The diagram shows an input audio signal 10, a parameter 20, a converter module 30, a mixer module 40 and an output audio signal 50.

FIG. 2 is a more detailed view of the architecture described above. In particular, it shows the same audio signal 10, represented by an audio definition file, preferably in the MIDI format.

The audio signal 10 is composed of a sequence of elements, each of which is exemplified as containing an index 11, a note 12 and playback information 13 related to the note.

The parameter 20 represents a frequency which varies in the range related to the alpha, beta, delta and theta waves as described above, i.e., from approximately 0.5 Hz to approximately 30 Hz.

The converter 30 comprises a synthesizer module 31, which in turn comprises a module for reading the following line of audio definition information or fetcher module 311, and a synthesis or conversion module 314. The converter 30 further comprises a shifting module 32, which in turn comprises a fetcher module 311, an approximation module 312, a shifting module 313 and a conversion module 314.

The diagram also includes a first intermediate file, for example encoded within a “way” format 33, a second intermediate file of the “way” type 34, the mixer module 40 and an output audio file 50, also preferably encoded in the “way” format.

The intermediate files 33 and 34 can contain mono signals or multichannel signals, for example stereo tracks 33′, 33″ and 34′, 34″, while the audio recording or file 50 is necessarily of the multichannel type, preferably stereo with two channels 50′ and 50″.

The operation of the system according to the invention is now described with reference to the flowchart of FIG. 3.

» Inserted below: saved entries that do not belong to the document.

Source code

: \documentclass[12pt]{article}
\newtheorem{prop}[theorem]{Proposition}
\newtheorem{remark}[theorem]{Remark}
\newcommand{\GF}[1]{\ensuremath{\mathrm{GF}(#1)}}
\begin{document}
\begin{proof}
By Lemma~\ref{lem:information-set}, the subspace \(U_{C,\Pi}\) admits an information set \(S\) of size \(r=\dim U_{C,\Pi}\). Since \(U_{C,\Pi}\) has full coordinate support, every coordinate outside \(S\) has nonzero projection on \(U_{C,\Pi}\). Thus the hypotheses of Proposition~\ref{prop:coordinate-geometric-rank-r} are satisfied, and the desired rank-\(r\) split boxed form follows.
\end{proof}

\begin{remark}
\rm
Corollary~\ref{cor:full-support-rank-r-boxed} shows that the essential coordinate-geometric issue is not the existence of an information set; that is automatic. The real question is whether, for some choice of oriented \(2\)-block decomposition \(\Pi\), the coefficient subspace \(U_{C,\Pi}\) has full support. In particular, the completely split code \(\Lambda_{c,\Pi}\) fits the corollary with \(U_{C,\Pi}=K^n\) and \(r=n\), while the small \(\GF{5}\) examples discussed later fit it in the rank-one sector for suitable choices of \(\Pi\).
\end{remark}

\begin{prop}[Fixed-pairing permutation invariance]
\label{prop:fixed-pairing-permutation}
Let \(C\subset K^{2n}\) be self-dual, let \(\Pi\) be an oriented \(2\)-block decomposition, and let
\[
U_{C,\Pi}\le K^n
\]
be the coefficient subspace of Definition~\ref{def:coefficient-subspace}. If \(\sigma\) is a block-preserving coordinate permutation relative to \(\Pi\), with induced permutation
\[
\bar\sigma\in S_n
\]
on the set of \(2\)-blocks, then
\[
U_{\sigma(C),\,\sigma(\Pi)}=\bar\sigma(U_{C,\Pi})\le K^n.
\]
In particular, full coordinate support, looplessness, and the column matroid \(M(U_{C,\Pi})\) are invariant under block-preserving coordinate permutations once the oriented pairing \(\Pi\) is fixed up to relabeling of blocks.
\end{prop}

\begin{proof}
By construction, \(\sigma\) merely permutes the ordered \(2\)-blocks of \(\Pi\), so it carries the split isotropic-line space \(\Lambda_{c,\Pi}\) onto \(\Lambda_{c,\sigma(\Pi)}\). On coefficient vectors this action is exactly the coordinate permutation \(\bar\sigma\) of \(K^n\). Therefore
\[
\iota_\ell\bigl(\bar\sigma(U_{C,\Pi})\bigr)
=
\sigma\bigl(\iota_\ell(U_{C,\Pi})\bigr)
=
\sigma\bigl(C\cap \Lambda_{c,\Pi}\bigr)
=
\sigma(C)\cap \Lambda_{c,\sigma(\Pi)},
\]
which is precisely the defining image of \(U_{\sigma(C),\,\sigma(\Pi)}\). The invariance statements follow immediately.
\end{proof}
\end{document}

In step 100, a sequence of audio definition data 10, for example a digital file in MIDI format, is selected by a user or operator; in step 101, a chosen shift frequency 20 is selected; in step 102, the number of output channels desired for the temporary recordings 33 and 34 is selected.

In particular, in step 104 the system checks whether the temporary recordings 33 and 34 must be of the single-channel or stereo type.

In the case of a single-channel choice, in step 103 the audio definition file 10 is passed in input to the converter 30, particularly to the synthesizer module 31, which starting from the content of said audio definition file 10 generates a corresponding audio recording 33, for example a file in “way” format.

Generation occurs by synthesizing sequentially each note contained in the audio definition sequence 10: in particular, each note is examined by the fetcher module 311 and then synthesized by the conversion module 314.

The conversion module 314 can be any commercially available synthesizing program. For example, in a preferred embodiment the component adopted to implement the conversion module 314 is the open source software synthesizer TiMidity. The result of the conversion is the first single-channel intermediate file 33.

In step 105, the audio definition file 10 and the desired frequency shift value 20 are passed in input to the converter 30, particularly to the module 32, in order to generate the second intermediate recording 34.

The module 32 performs audio generation like the module 31. However, before performing sound synthesis, it applies a frequency shift which is equal to the requested frequency 20 to each note contained in the audio definition file or sequence 10.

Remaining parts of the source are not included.